Due ore e mezza, come minimo, ogni giorno per ben 13 anni: l'utilizzo costante del telefono cellulare ha comportato al lavoratore protagonista della vicenda lo sviluppo di un neurinoma acustico, forma benigna di tumore che colpisce l'VIII nervo cranico. Il rapporto di causalità ricostruito dai giudici anche in Appello fa sì che l'Inail debba riconoscere all'uomo una rendita professionale di invalidità.
La sentenza
La vittima è un ex tecnico specializzato, oggi 63enne, dell'Acciai Speciali Cogne. Dopo aver visto rigettare la sua istanza di risarcimento dall'Inail, quest'ultimo si era rivolto allo studio Ambrosio e Commodo per avere un supporto legale. Gli avvocati Stefano Bertone, Chiara Gribaudo e Jacopo Giunta sono riusciti a documentare il rapporto di causa-effetto tra l'uso continuo del cellulare per motivi di lavoro e lo sviluppo del tumore. Una tesi che ha ottenuto un esito positivo sia nel primo che nel secondo grado di giudizio.
È solo il secondo episodio al mondo in cui, per la medesima patologia connessa all'utilizzo prolungato del cellulare, si dà ragione al lavoratore. Anche il primo caso era stato determinato dalla stessa corte d'Appello di Torino, pronunciatasi in favore di un ex dipendente di Telecom Italia difeso sempre dallo studio Ambrosio e Commodo.

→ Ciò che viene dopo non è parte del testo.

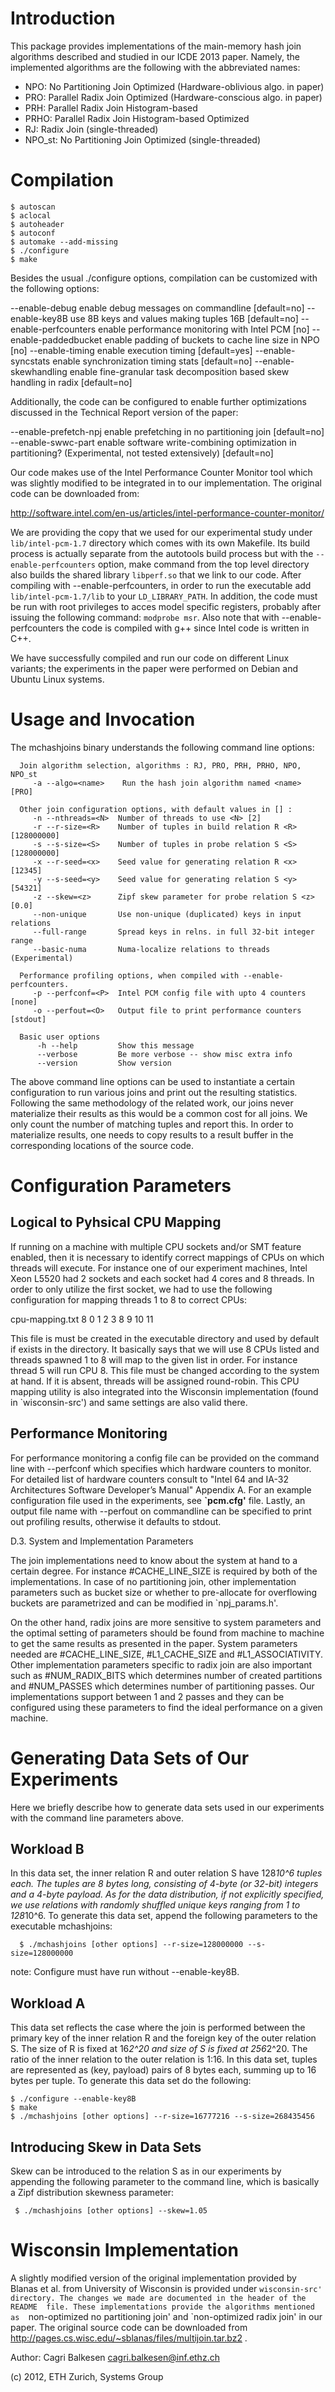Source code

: # Introduction 

This package provides implementations of the main-memory hash join algorithms
described and studied in our ICDE 2013 paper. Namely, the implemented
algorithms are the following with the abbreviated names:

 - NPO:    No Partitioning Join Optimized (Hardware-oblivious algo. in paper)
 - PRO:    Parallel Radix Join Optimized (Hardware-conscious algo. in paper)
 - PRH:    Parallel Radix Join Histogram-based
 - PRHO:   Parallel Radix Join Histogram-based Optimized
 - RJ:     Radix Join (single-threaded)
 - NPO_st: No Partitioning Join Optimized (single-threaded)

# Compilation

```
$ autoscan
$ aclocal
$ autoheader 
$ autoconf
$ automake --add-missing
$ ./configure
$ make
```

Besides the usual ./configure options, compilation can be customized with the
following options:

   --enable-debug         enable debug messages on commandline  [default=no]
   --enable-key8B         use 8B keys and values making tuples 16B  [default=no]
   --enable-perfcounters  enable performance monitoring with Intel PCM  [no]
   --enable-paddedbucket  enable padding of buckets to cache line size in NPO [no]
   --enable-timing        enable execution timing  [default=yes]
   --enable-syncstats     enable synchronization timing stats  [default=no]
   --enable-skewhandling  enable fine-granular task decomposition based skew
                          handling  in radix [default=no]

Additionally, the code can be configured to enable further optimizations
discussed in the Technical Report version of the paper:

   --enable-prefetch-npj   enable prefetching in no partitioning join [default=no]
   --enable-swwc-part      enable software write-combining optimization in 
                           partitioning? (Experimental, not tested extensively) [default=no]

Our code makes use of the Intel Performance Counter Monitor tool which was
slightly modified to be integrated in to our implementation. The original
code can be downloaded from:

http://software.intel.com/en-us/articles/intel-performance-counter-monitor/

We are providing the copy that we used for our experimental study under
`lib/intel-pcm-1.7` directory which comes with its own Makefile. Its
build process is actually separate from the autotools build process but with
the `--enable-perfcounters` option, make command from the top level
directory also builds the shared library `libperf.so` that we link to
our code. After compiling with --enable-perfcounters, in order to run the
executable add `lib/intel-pcm-1.7/lib` to your
`LD_LIBRARY_PATH`. In addition, the code must be run with
root privileges to acces model specific registers, probably after
issuing the following command: `modprobe msr`. Also note that with
--enable-perfcounters the code is compiled with g++ since Intel
code is written in C++. 

We have successfully compiled and run our code on different Linux
variants; the experiments in the paper were performed on Debian and Ubuntu
Linux systems.

# Usage and Invocation

The mchashjoins binary understands the following command line
options: 

      Join algorithm selection, algorithms : RJ, PRO, PRH, PRHO, NPO, NPO_st
         -a --algo=<name>    Run the hash join algorithm named <name> [PRO]
 
      Other join configuration options, with default values in [] :
         -n --nthreads=<N>  Number of threads to use <N> [2]
         -r --r-size=<R>    Number of tuples in build relation R <R> [128000000]
         -s --s-size=<S>    Number of tuples in probe relation S <S> [128000000]
         -x --r-seed=<x>    Seed value for generating relation R <x> [12345]    
         -y --s-seed=<y>    Seed value for generating relation S <y> [54321]    
         -z --skew=<z>      Zipf skew parameter for probe relation S <z> [0.0]  
         --non-unique       Use non-unique (duplicated) keys in input relations 
         --full-range       Spread keys in relns. in full 32-bit integer range
         --basic-numa       Numa-localize relations to threads (Experimental)

      Performance profiling options, when compiled with --enable-perfcounters.
         -p --perfconf=<P>  Intel PCM config file with upto 4 counters [none]  
         -o --perfout=<O>   Output file to print performance counters [stdout]
 
      Basic user options
          -h --help         Show this message
          --verbose         Be more verbose -- show misc extra info 
          --version         Show version

The above command line options can be used to instantiate a certain
configuration to run various joins and print out the resulting
statistics. Following the same methodology of the related work, our joins
never materialize their results as this would be a common cost for all
joins. We only count the number of matching tuples and report this. In order
to materialize results, one needs to copy results to a result buffer in the
corresponding locations of the source code.

# Configuration Parameters

## Logical to Pyhsical CPU Mapping

If running on a machine with multiple CPU sockets and/or SMT feature enabled,
then it is necessary to identify correct mappings of CPUs on which threads
will execute. For instance one of our experiment machines, Intel Xeon L5520
had 2 sockets and each socket had 4 cores and 8 threads. In order to only
utilize the first socket, we had to use the following configuration for
mapping threads 1 to 8 to correct CPUs:

cpu-mapping.txt
8 0 1 2 3 8 9 10 11

This file is must be created in the executable directory and used by default 
if exists in the directory. It basically says that we will use 8 CPUs listed 
and threads spawned 1 to 8 will map to the given list in order. For instance 
thread 5 will run CPU 8. This file must be changed according to the system at
hand. If it is absent, threads will be assigned round-robin. This CPU mapping
utility is also integrated into the Wisconsin implementation (found in 
`wisconsin-src') and same settings are also valid there.

## Performance Monitoring

For performance monitoring a config file can be provided on the command line
with --perfconf which specifies which hardware counters to monitor. For 
detailed list of hardware counters consult to "Intel 64 and IA-32 
Architectures Software Developer’s Manual" Appendix A. For an example 
configuration file used in the experiments, see <b>`pcm.cfg'</b> file. 
Lastly, an output file name with --perfout on commandline can be specified to
print out profiling results, otherwise it defaults to stdout.

D.3. System and Implementation Parameters

The join implementations need to know about the system at hand to a certain
degree. For instance #CACHE_LINE_SIZE is required by both of the
implementations. In case of no partitioning join, other implementation
parameters such as bucket size or whether to pre-allocate for overflowing
buckets are parametrized and can be modified in `npj_params.h'.

On the other hand, radix joins are more sensitive to system parameters and 
the optimal setting of parameters should be found from machine to machine to 
get the same results as presented in the paper. System parameters needed are
#CACHE_LINE_SIZE, #L1_CACHE_SIZE and
#L1_ASSOCIATIVITY. Other implementation parameters specific to radix
join are also important such as #NUM_RADIX_BITS
which determines number of created partitions and #NUM_PASSES which
determines number of partitioning passes. Our implementations support between
1 and 2 passes and they can be configured using these parameters to find the
ideal performance on a given machine.

# Generating Data Sets of Our Experiments

Here we briefly describe how to generate data sets used in our experiments 
with the command line parameters above.

## Workload B 

In this data set, the inner relation R and outer relation S have 128*10^6 
tuples each. The tuples are 8 bytes long, consisting of 4-byte (or 32-bit) 
integers and a 4-byte payload. As for the data distribution, if not 
explicitly specified, we use relations with randomly shuffled unique keys 
ranging from 1 to 128*10^6. To generate this data set, append the following 
parameters to the executable
mchashjoins:

      $ ./mchashjoins [other options] --r-size=128000000 --s-size=128000000 

note: Configure must have run without --enable-key8B.

## Workload A

This data set reflects the case where the join is performed between the 
primary key of the inner relation R and the foreign key of the outer relation
S. The size of R is fixed at 16*2^20 and size of S is fixed at 256*2^20. 
The ratio of the inner relation to the outer relation is 1:16. In this data 
set, tuples are represented as (key, payload) pairs of 8 bytes each, summing 
up to 16 bytes per tuple. To generate this data set do the following:

```
$ ./configure --enable-key8B
$ make
$ ./mchashjoins [other options] --r-size=16777216 --s-size=268435456 
```

## Introducing Skew in Data Sets

Skew can be introduced to the relation S as in our experiments by appending 
the following parameter to the command line, which is basically a Zipf 
distribution skewness parameter:

     $ ./mchashjoins [other options] --skew=1.05

# Wisconsin Implementation

A slightly modified version of the original implementation provided by 
Blanas et al. from University of Wisconsin is provided under `wisconsin-src'
directory. The changes we made are documented in the header of the README 
file. These implementations provide the algorithms mentioned as 
`non-optimized no partitioning join' and `non-optimized radix join' in our 
paper. The original source code can be downloaded from 
http://pages.cs.wisc.edu/~sblanas/files/multijoin.tar.bz2 .

Author: Cagri Balkesen <cagri.balkesen@inf.ethz.ch>

(c) 2012, ETH Zurich, Systems Group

Una sentenza, spiegano i tre legali, come riportato da Repubblica, "figlia di un serrato confronto scientifico con numerosi incontri e scambi di memorie tra gli esperti delle parti". I primi due consulenti nominati dal tribunale avevano già stabilito che "con elevata probabilità" proprio l'uso continuo del cellulare fosse connesso al tumore. Motivo per cui l'Inail era stato condannato in primo grado nel 2020 a riconoscere al lavoratore un indennizzo di 350 euro al mese. L'Ente aveva poi deciso di ricorrere in Appello e chiedere una nuova consulenza tecnica, affidata dalla Corte al prof. Roberto Albera, attuale titolare della cattedra di otorinolaringoiatria dell'Università di Torino nonché esecutore in carriera di 10mila interventi chirurgici, 200 dei quali proprio per neurinomi. Il rapporto di causalità è stato confermato anche dal nuovo esperto.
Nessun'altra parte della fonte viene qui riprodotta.